[Why did Fordney so advise Owings?]

23
Before the Coroner’s Inquest

‘Let’s run over your testimony before the inquest opens,’ said Fordney.

‘All right,’ replied Curry.

‘About three-thirty on Thursday, I got into the boat in front of my cottage and rowed upstream. About fifty yards below the bridge, I looked up and saw Scott and Dawson going across it in opposite directions. As the two men passed, Scott reached out, grabbed Dawson, and hit him in the jaw. Then he pulled a gun, and, in the scuffle that followed, Scott fell off the bridge. He dropped into the water, but, as the current was strong, by the time I reached the spot, he had sunk. When I finally pulled him into the boat, he was dead.’

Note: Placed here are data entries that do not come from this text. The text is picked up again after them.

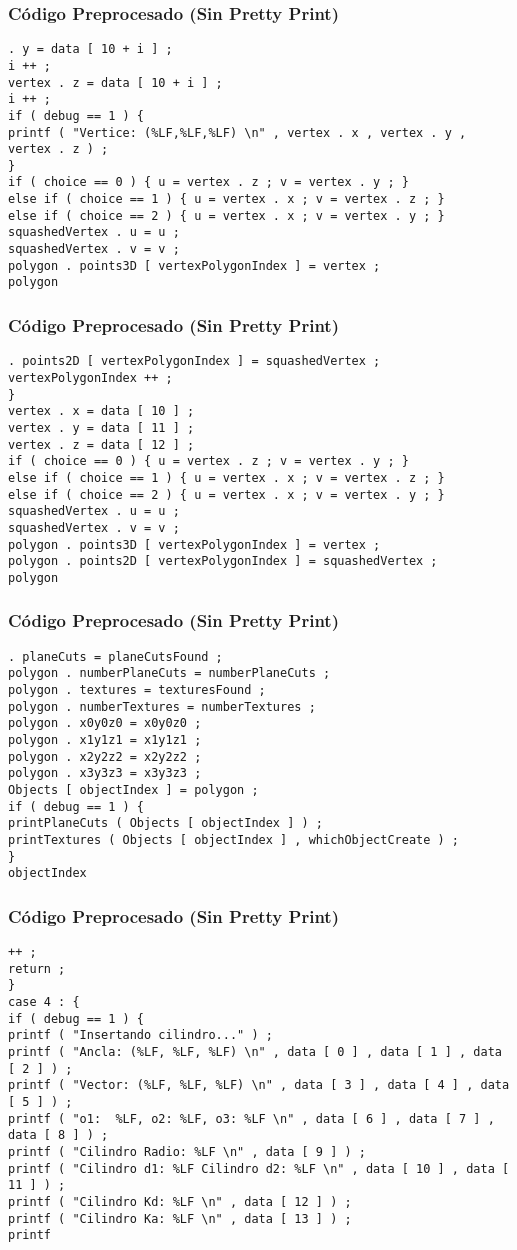 \documentclass{beamer}
\begin{document}
\begin{frame}[fragile]
\frametitle{C\'odigo Preprocesado (Sin Pretty Print)}
\begin{lstlisting}[style=CStyle]
. y = data [ 10 + i ] ; 
i ++ ; 
vertex . z = data [ 10 + i ] ; 
i ++ ; 
if ( debug == 1 ) { 
printf ( "Vertice: (%LF,%LF,%LF) \n" , vertex . x , vertex . y , vertex . z ) ; 
} 
if ( choice == 0 ) { u = vertex . z ; v = vertex . y ; } 
else if ( choice == 1 ) { u = vertex . x ; v = vertex . z ; } 
else if ( choice == 2 ) { u = vertex . x ; v = vertex . y ; } 
squashedVertex . u = u ; 
squashedVertex . v = v ; 
polygon . points3D [ vertexPolygonIndex ] = vertex ; 
polygon \end{lstlisting}
\end{frame}
\begin{frame}[fragile]
\frametitle{C\'odigo Preprocesado (Sin Pretty Print)}
\begin{lstlisting}[style=CStyle]
. points2D [ vertexPolygonIndex ] = squashedVertex ; 
vertexPolygonIndex ++ ; 
} 
vertex . x = data [ 10 ] ; 
vertex . y = data [ 11 ] ; 
vertex . z = data [ 12 ] ; 
if ( choice == 0 ) { u = vertex . z ; v = vertex . y ; } 
else if ( choice == 1 ) { u = vertex . x ; v = vertex . z ; } 
else if ( choice == 2 ) { u = vertex . x ; v = vertex . y ; } 
squashedVertex . u = u ; 
squashedVertex . v = v ; 
polygon . points3D [ vertexPolygonIndex ] = vertex ; 
polygon . points2D [ vertexPolygonIndex ] = squashedVertex ; 
polygon \end{lstlisting}
\end{frame}
\begin{frame}[fragile]
\frametitle{C\'odigo Preprocesado (Sin Pretty Print)}
\begin{lstlisting}[style=CStyle]
. planeCuts = planeCutsFound ; 
polygon . numberPlaneCuts = numberPlaneCuts ; 
polygon . textures = texturesFound ; 
polygon . numberTextures = numberTextures ; 
polygon . x0y0z0 = x0y0z0 ; 
polygon . x1y1z1 = x1y1z1 ; 
polygon . x2y2z2 = x2y2z2 ; 
polygon . x3y3z3 = x3y3z3 ; 
Objects [ objectIndex ] = polygon ; 
if ( debug == 1 ) { 
printPlaneCuts ( Objects [ objectIndex ] ) ; 
printTextures ( Objects [ objectIndex ] , whichObjectCreate ) ; 
} 
objectIndex \end{lstlisting}
\end{frame}
\begin{frame}[fragile]
\frametitle{C\'odigo Preprocesado (Sin Pretty Print)}
\begin{lstlisting}[style=CStyle]
++ ; 
return ; 
} 
case 4 : { 
if ( debug == 1 ) { 
printf ( "Insertando cilindro..." ) ; 
printf ( "Ancla: (%LF, %LF, %LF) \n" , data [ 0 ] , data [ 1 ] , data [ 2 ] ) ; 
printf ( "Vector: (%LF, %LF, %LF) \n" , data [ 3 ] , data [ 4 ] , data [ 5 ] ) ; 
printf ( "o1:  %LF, o2: %LF, o3: %LF \n" , data [ 6 ] , data [ 7 ] , data [ 8 ] ) ; 
printf ( "Cilindro Radio: %LF \n" , data [ 9 ] ) ; 
printf ( "Cilindro d1: %LF Cilindro d2: %LF \n" , data [ 10 ] , data [ 11 ] ) ; 
printf ( "Cilindro Kd: %LF \n" , data [ 12 ] ) ; 
printf ( "Cilindro Ka: %LF \n" , data [ 13 ] ) ; 
printf \end{lstlisting}
\end{frame}
\end{document}
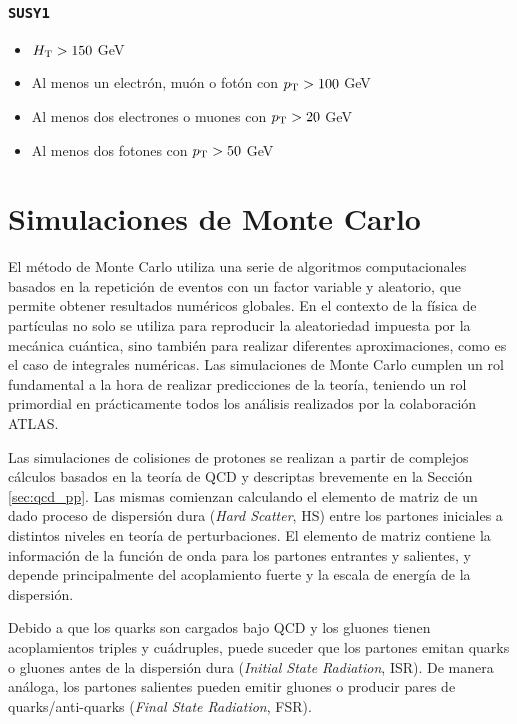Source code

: \subsubsection{\texttt{SUSY1}}
\begin{itemize}

  \item $H_{\text{T}}>150$ GeV
  \item Al menos un electrón, muón o fotón con $p_{\text{T}}>100$ GeV
  \item Al menos dos electrones o muones con $p_{\text{T}}>20$ GeV
  \item Al menos dos fotones con $p_{\text{T}}>50$ GeV

\end{itemize}


\section{Simulaciones de Monte Carlo}


El método de Monte Carlo utiliza una serie de algoritmos computacionales basados en la repetición de eventos con un factor variable y aleatorio, que permite obtener resultados numéricos globales.
En el contexto de la física de partículas no solo se utiliza para reproducir la aleatoriedad impuesta por la mecánica cuántica, sino también para realizar diferentes aproximaciones, como es el caso de integrales numéricas.
Las simulaciones de Monte Carlo cumplen un rol fundamental a la hora de realizar predicciones de la teoría, teniendo un rol primordial en prácticamente todos los análisis realizados por la colaboración ATLAS. 

Las simulaciones de colisiones de protones se realizan a partir de complejos cálculos basados en la teoría de QCD y descriptas brevemente en la Sección \ref{sec:qcd_pp}. Las mismas comienzan calculando el elemento de matriz de un dado proceso de dispersión dura (\textit{Hard Scatter}, HS) entre los partones iniciales a distintos niveles en teoría de perturbaciones. El elemento de matriz contiene la información de la función de onda
para los partones entrantes y salientes, y depende principalmente del acoplamiento
fuerte y la escala de energía de la dispersión. 

Debido a que los quarks son cargados bajo QCD y los gluones tienen acoplamientos triples y cuádruples, puede suceder que los partones emitan quarks o gluones antes de la dispersión dura (\textit{Initial State Radiation}, ISR). De manera análoga, los partones salientes pueden emitir gluones o
producir pares de quarks/anti-quarks (\textit{Final State Radiation}, FSR).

‘Was it a clear day?’ asked Fordney.

‘Well, it had been showering early in the afternoon, but the sun was shining then.’

‘Are you positive Scott got that bruise by hitting his head on the rocks when he fell? The prosecution, you know, is going to claim that Dawson hit him on the head with something, then deliberately pushed him off the bridge,’ commented Fordney.

‘I know he got that bruise on the rocks,’ stated Curry emphatically.

‘All right,’ said the Professor, ‘but I don’t think the jury will believe you. Personally, I’m sure Dawson didn’t intentionally kill Scott, but we’ll have to have better proof than that if we hope to acquit him.